» **WORK TASK**
In the listing below, the line containing "### ✅ **FIXED: Database Schema" marks the end; copy exactly every line from the first through that one.

» **PROVIDED DATA**
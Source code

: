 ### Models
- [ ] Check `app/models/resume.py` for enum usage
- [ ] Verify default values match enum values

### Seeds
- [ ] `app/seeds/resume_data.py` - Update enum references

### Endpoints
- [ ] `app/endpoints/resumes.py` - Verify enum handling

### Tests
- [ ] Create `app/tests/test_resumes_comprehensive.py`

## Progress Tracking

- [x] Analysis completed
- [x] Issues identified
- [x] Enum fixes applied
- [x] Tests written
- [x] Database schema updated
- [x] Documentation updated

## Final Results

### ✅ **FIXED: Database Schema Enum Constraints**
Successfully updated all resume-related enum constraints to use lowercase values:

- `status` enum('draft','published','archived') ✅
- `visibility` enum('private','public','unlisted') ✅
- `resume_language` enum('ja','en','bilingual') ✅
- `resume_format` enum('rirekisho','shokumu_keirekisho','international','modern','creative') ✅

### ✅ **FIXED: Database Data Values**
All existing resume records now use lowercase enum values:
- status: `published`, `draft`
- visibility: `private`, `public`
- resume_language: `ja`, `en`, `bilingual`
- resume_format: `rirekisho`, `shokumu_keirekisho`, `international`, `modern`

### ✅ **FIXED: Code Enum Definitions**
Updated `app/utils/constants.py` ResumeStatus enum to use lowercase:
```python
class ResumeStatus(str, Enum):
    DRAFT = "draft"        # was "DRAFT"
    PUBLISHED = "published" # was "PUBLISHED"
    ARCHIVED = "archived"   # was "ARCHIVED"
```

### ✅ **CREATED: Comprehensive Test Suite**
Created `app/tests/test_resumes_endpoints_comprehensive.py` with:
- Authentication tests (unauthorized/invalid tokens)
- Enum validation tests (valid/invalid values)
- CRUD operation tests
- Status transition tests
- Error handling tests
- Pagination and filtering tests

» **OUTPUT FOR THIS EXERCISE**
Source code

: ### Models
- [ ] Check `app/models/resume.py` for enum usage
- [ ] Verify default values match enum values

### Seeds
- [ ] `app/seeds/resume_data.py` - Update enum references

### Endpoints
- [ ] `app/endpoints/resumes.py` - Verify enum handling

### Tests
- [ ] Create `app/tests/test_resumes_comprehensive.py`

## Progress Tracking

- [x] Analysis completed
- [x] Issues identified
- [x] Enum fixes applied
- [x] Tests written
- [x] Database schema updated
- [x] Documentation updated

## Final Results

### ✅ **FIXED: Database Schema Enum Constraints**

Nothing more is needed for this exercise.